Cyware Daily Threat Intelligence December 19, 2017

TelegramRAT
Recently, a new remote access trojan, called TelegramRAT is found to be using cloud-based tools to evade traditional security scanners that cannot inspect SSL or provide cloud application-level traffic inspection. The RAT uses Dropbox as its payload and a Bit.ly redirection to hide the payload. Telegram Messenger is used for command and control.

Loapi malware
A new strain of malware targeting Android phones is capable of performing malicious activities from mining cryptocurrencies to launching DDoS attacks. It can perform many more malicious functions that can cause the battery to bulge and destroy the phone within two days.

Work ransomware
In another discovery, Work Ransomware Trojan is found to be a crypto-threat that was announced to the public some time back. Phishing emails carrying macro-enabled documents and logos of trusted companies deliver the Work Ransomware payload to unsuspecting users. TensorFlow vulnerability
Security researchers have found a significant security loophole in Google’s machine-learning platform TensorFlow. This exposes programmers to malicious attack when editing codes using the platform. If the design professionals use the vulnerable component when coding a robot, the hacker can control the robot through that loophole.

Pilot App vetting project flaws
In another discovery, a pilot project launched by the Department of Homeland Security, (DHS), discovered critical flaws in 18 mobile applications used by public safety officials. The department’s Science and Technology Directorate tested how vulnerable smartphone apps used in the public safety sector are to cyberattack, including ransomware and spyware, and whether certain apps have coding vulnerabilities.
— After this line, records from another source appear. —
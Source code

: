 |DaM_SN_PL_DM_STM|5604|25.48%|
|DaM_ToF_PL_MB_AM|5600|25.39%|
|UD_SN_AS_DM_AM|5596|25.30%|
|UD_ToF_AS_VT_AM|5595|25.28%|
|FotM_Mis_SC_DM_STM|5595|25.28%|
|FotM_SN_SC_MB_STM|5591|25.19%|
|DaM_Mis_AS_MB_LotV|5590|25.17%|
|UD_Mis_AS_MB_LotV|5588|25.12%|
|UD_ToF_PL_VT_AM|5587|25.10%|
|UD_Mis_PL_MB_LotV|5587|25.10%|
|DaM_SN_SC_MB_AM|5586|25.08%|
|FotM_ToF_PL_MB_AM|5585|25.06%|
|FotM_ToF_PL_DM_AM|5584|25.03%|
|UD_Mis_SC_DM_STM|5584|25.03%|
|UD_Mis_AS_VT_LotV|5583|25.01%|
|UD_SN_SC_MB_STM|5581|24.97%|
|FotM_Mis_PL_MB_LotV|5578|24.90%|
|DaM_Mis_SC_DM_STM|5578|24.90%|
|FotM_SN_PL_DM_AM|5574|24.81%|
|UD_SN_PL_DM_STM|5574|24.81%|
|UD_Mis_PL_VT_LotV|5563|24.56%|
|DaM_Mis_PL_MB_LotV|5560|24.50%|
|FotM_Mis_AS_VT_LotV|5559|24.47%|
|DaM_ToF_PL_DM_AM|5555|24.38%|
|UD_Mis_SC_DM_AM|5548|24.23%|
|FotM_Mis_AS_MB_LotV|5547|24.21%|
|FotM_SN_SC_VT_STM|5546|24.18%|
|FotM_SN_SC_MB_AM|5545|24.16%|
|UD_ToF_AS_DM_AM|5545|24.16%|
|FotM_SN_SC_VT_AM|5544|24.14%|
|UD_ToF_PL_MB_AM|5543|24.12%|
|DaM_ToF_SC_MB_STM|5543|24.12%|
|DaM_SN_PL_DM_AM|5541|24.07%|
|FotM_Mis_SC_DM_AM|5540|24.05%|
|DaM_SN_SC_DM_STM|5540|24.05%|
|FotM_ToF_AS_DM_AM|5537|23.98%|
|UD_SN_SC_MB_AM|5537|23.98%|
Microsoft Office vulnerability
A remote code execution vulnerability was discovered in Microsoft Office which is being exploited in wild. An attacker can leverage this issue to execute arbitrary code in the context of the currently logged-in user. South Korean exchange breached
A South Korean exchange trading Bitcoin and other virtual currencies, named Youbit, declared itself bankrupt recently after being hacked for the second time this year. This shows the risk over cryptocurrencies as they soar in popularity. Youbit has filed for bankruptcy after losing 17% of its asset in the cyber-attack.

Australian health records leaked
In a startling incident, private health records of millions of Australians have been unwittingly exposed by the Department of Health. The records include potential information of various patients — ranging from HIV medicated person to politicians and sportspersons undergoing treatments.